Inspection and the Medical Epistemologies of the Transatlantic Slave Trade

Date/Time
Monday
9 Dec 2024
3:30 pm - 4:30 pm

Location
3335 Dwinelle Hall

Event Type
Non-CSTMS Event

Dr. Hannah Murphy
Director of the Center for Early Modern Studies, King's College London

Hannah Murphy will discuss her paper which examines the racialised epistemologies of the Transatlantic Slave Trade through a focus on the practice and process of medical ‘inspection’. Early travel accounts, eye-witness reporting, and abolitionist condemnations all testify to the ubiquity of the practice of inspection, in which a medical practitioner examined an imprisoned person to testify to their fitness. Such inspections took place in multiple sites and at different stages of enslavement. The complexity, scope and number of times an enslaved person passed through this process changed over the course of the early modern period, as the scope and scale of medical involvement and medical expertise changed too.
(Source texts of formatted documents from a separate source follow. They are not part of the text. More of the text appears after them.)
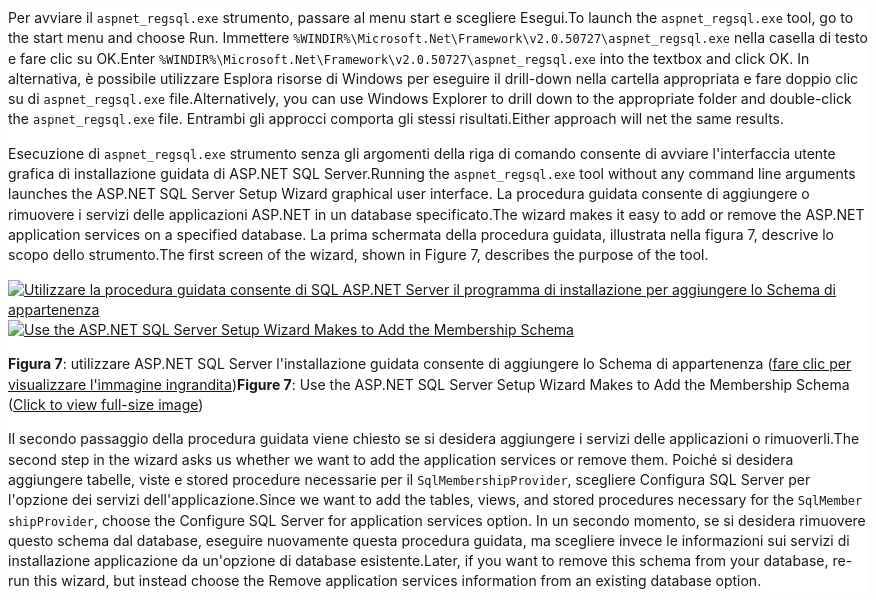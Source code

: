 <span data-ttu-id="2ad80-213">Per avviare il `aspnet_regsql.exe` strumento, passare al menu start e scegliere Esegui.</span><span class="sxs-lookup"><span data-stu-id="2ad80-213">To launch the `aspnet_regsql.exe` tool, go to the start menu and choose Run.</span></span> <span data-ttu-id="2ad80-214">Immettere `%WINDIR%\Microsoft.Net\Framework\v2.0.50727\aspnet_regsql.exe` nella casella di testo e fare clic su OK.</span><span class="sxs-lookup"><span data-stu-id="2ad80-214">Enter `%WINDIR%\Microsoft.Net\Framework\v2.0.50727\aspnet_regsql.exe` into the textbox and click OK.</span></span> <span data-ttu-id="2ad80-215">In alternativa, è possibile utilizzare Esplora risorse di Windows per eseguire il drill-down nella cartella appropriata e fare doppio clic su di `aspnet_regsql.exe` file.</span><span class="sxs-lookup"><span data-stu-id="2ad80-215">Alternatively, you can use Windows Explorer to drill down to the appropriate folder and double-click the `aspnet_regsql.exe` file.</span></span> <span data-ttu-id="2ad80-216">Entrambi gli approcci comporta gli stessi risultati.</span><span class="sxs-lookup"><span data-stu-id="2ad80-216">Either approach will net the same results.</span></span>

<span data-ttu-id="2ad80-217">Esecuzione di `aspnet_regsql.exe` strumento senza gli argomenti della riga di comando consente di avviare l'interfaccia utente grafica di installazione guidata di ASP.NET SQL Server.</span><span class="sxs-lookup"><span data-stu-id="2ad80-217">Running the `aspnet_regsql.exe` tool without any command line arguments launches the ASP.NET SQL Server Setup Wizard graphical user interface.</span></span> <span data-ttu-id="2ad80-218">La procedura guidata consente di aggiungere o rimuovere i servizi delle applicazioni ASP.NET in un database specificato.</span><span class="sxs-lookup"><span data-stu-id="2ad80-218">The wizard makes it easy to add or remove the ASP.NET application services on a specified database.</span></span> <span data-ttu-id="2ad80-219">La prima schermata della procedura guidata, illustrata nella figura 7, descrive lo scopo dello strumento.</span><span class="sxs-lookup"><span data-stu-id="2ad80-219">The first screen of the wizard, shown in Figure 7, describes the purpose of the tool.</span></span>


<span data-ttu-id="2ad80-220">[![Utilizzare la procedura guidata consente di SQL ASP.NET Server il programma di installazione per aggiungere lo Schema di appartenenza](creating-the-membership-schema-in-sql-server-vb/_static/image20.png)](creating-the-membership-schema-in-sql-server-vb/_static/image19.png)</span><span class="sxs-lookup"><span data-stu-id="2ad80-220">[![Use the ASP.NET SQL Server Setup Wizard Makes to Add the Membership Schema](creating-the-membership-schema-in-sql-server-vb/_static/image20.png)](creating-the-membership-schema-in-sql-server-vb/_static/image19.png)</span></span>

<span data-ttu-id="2ad80-221">**Figura 7**: utilizzare ASP.NET SQL Server l'installazione guidata consente di aggiungere lo Schema di appartenenza ([fare clic per visualizzare l'immagine ingrandita](creating-the-membership-schema-in-sql-server-vb/_static/image21.png))</span><span class="sxs-lookup"><span data-stu-id="2ad80-221">**Figure 7**: Use the ASP.NET SQL Server Setup Wizard Makes to Add the Membership Schema ([Click to view full-size image](creating-the-membership-schema-in-sql-server-vb/_static/image21.png))</span></span>


<span data-ttu-id="2ad80-222">Il secondo passaggio della procedura guidata viene chiesto se si desidera aggiungere i servizi delle applicazioni o rimuoverli.</span><span class="sxs-lookup"><span data-stu-id="2ad80-222">The second step in the wizard asks us whether we want to add the application services or remove them.</span></span> <span data-ttu-id="2ad80-223">Poiché si desidera aggiungere tabelle, viste e stored procedure necessarie per il `SqlMembershipProvider`, scegliere Configura SQL Server per l'opzione dei servizi dell'applicazione.</span><span class="sxs-lookup"><span data-stu-id="2ad80-223">Since we want to add the tables, views, and stored procedures necessary for the `SqlMembershipProvider`, choose the Configure SQL Server for application services option.</span></span> <span data-ttu-id="2ad80-224">In un secondo momento, se si desidera rimuovere questo schema dal database, eseguire nuovamente questa procedura guidata, ma scegliere invece le informazioni sui servizi di installazione applicazione da un'opzione di database esistente.</span><span class="sxs-lookup"><span data-stu-id="2ad80-224">Later, if you want to remove this schema from your database, re-run this wizard, but instead choose the Remove application services information from an existing database option.</span></span>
While records of inspection might suggest a greater system of bureaucratization, abstraction and quantification, its practice reveals a far more haphazard, interpersonal and embodied set of processes. I argue these were central to a form of medical expertise that was not predicated on curing, but on observing, surveilling, and classifying, and should, in turn, be understood as central to the making of slavery.

Professor Jonathan Sheehan will be a presenter during this talk.